* **Entries shown**
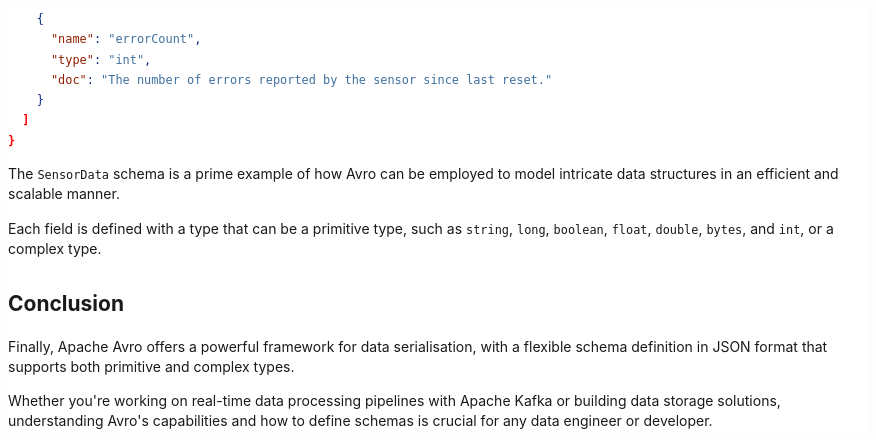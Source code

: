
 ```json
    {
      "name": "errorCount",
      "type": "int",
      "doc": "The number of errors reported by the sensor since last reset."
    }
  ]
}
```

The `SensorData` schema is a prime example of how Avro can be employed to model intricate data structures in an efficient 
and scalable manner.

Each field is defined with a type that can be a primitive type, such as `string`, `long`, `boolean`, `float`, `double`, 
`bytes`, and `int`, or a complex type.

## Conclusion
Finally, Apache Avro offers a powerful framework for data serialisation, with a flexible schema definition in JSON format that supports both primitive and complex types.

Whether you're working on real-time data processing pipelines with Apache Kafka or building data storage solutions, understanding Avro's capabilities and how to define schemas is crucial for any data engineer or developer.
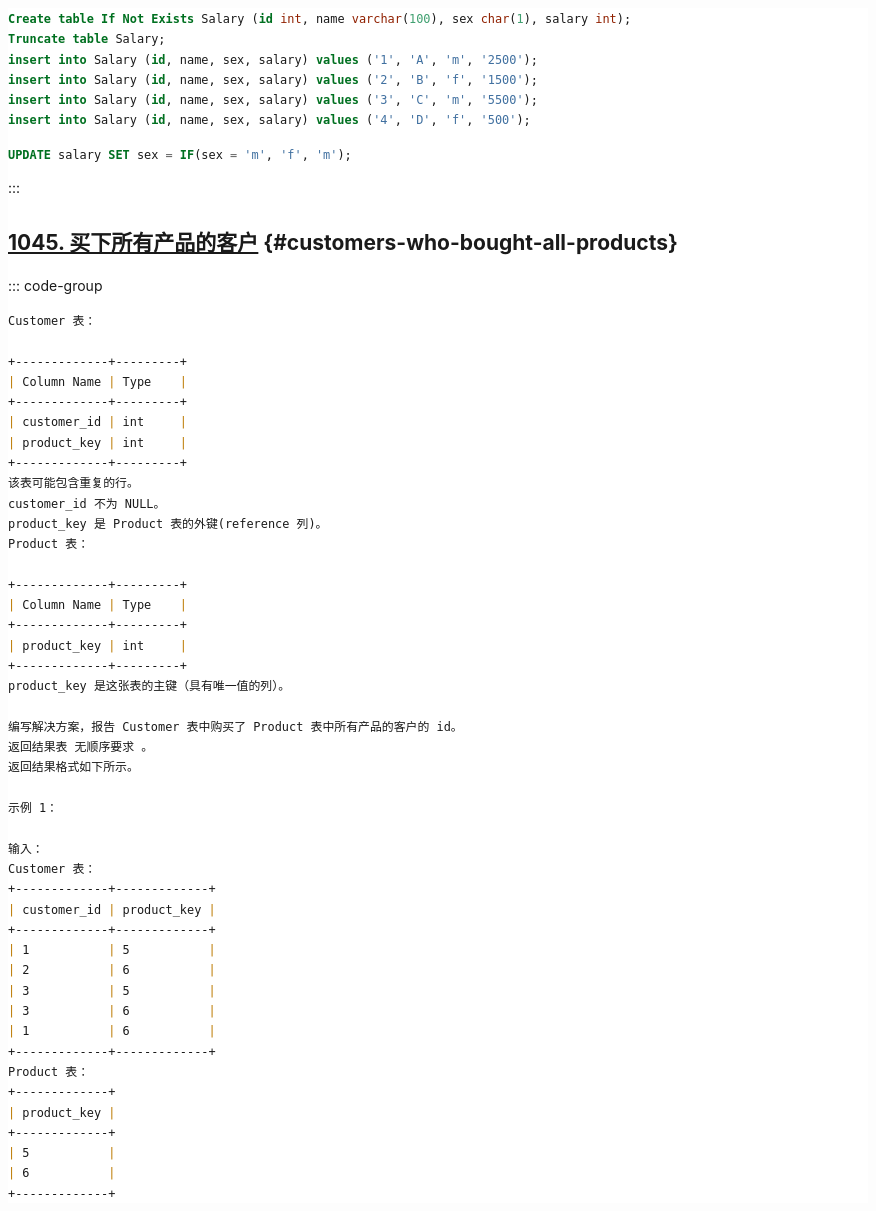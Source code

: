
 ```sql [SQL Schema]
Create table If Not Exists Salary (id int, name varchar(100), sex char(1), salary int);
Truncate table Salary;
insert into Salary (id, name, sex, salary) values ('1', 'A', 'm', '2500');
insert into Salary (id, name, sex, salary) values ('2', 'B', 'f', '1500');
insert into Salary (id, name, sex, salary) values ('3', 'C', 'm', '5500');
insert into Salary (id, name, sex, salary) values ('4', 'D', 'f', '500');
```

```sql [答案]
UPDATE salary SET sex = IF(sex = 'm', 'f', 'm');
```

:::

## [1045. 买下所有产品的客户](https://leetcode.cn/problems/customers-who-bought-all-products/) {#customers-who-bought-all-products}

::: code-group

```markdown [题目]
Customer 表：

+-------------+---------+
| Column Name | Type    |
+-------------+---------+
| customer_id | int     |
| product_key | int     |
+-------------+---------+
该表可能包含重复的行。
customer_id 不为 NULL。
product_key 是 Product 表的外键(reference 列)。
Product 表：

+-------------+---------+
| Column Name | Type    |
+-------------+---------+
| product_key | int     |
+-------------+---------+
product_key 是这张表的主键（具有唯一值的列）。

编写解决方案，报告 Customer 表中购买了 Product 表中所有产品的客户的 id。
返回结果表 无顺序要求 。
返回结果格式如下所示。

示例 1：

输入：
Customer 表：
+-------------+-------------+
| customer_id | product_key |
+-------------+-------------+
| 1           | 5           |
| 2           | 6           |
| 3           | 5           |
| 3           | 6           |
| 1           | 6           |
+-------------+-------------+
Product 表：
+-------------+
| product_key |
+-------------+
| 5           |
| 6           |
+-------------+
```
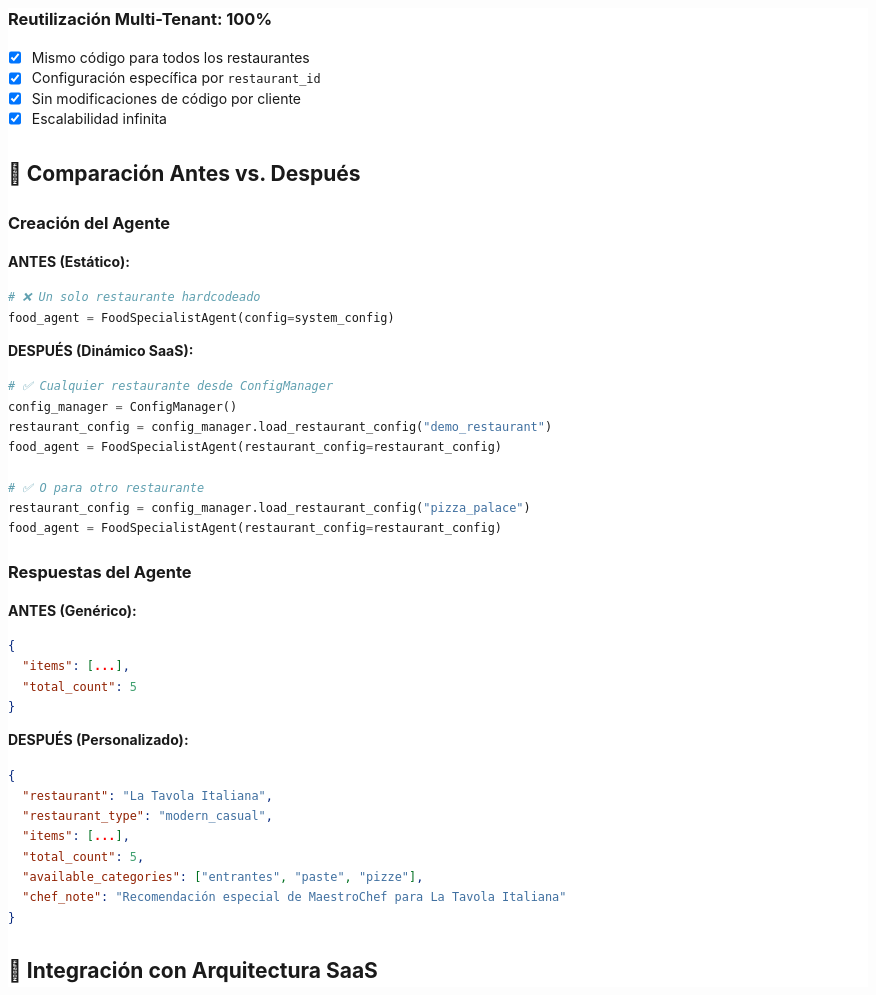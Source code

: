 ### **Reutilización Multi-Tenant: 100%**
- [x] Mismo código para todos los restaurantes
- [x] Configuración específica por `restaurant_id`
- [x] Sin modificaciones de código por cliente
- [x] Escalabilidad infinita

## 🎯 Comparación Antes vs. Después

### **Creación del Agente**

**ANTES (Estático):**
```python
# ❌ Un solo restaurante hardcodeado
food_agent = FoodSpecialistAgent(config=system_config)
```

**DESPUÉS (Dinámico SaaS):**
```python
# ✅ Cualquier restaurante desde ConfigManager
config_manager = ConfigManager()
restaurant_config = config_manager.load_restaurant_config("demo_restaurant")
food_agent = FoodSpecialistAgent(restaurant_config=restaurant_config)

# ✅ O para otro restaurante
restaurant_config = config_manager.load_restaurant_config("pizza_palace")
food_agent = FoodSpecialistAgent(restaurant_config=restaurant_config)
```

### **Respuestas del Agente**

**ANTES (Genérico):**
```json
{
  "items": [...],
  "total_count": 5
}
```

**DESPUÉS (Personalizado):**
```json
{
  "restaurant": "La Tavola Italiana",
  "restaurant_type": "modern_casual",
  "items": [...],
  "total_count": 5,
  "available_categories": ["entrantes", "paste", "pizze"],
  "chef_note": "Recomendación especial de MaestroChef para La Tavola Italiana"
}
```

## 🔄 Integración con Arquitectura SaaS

* **What to do**
If a picture appears among the records, leave it out, and otherwise reproduce exactly every line from the first line through the one with "## Conclusion", both included.

* **Problem solution**
Source code

:
 ```json
    {
      "name": "errorCount",
      "type": "int",
      "doc": "The number of errors reported by the sensor since last reset."
    }
  ]
}
```

The `SensorData` schema is a prime example of how Avro can be employed to model intricate data structures in an efficient 
and scalable manner.

Each field is defined with a type that can be a primitive type, such as `string`, `long`, `boolean`, `float`, `double`, 
`bytes`, and `int`, or a complex type.

## Conclusion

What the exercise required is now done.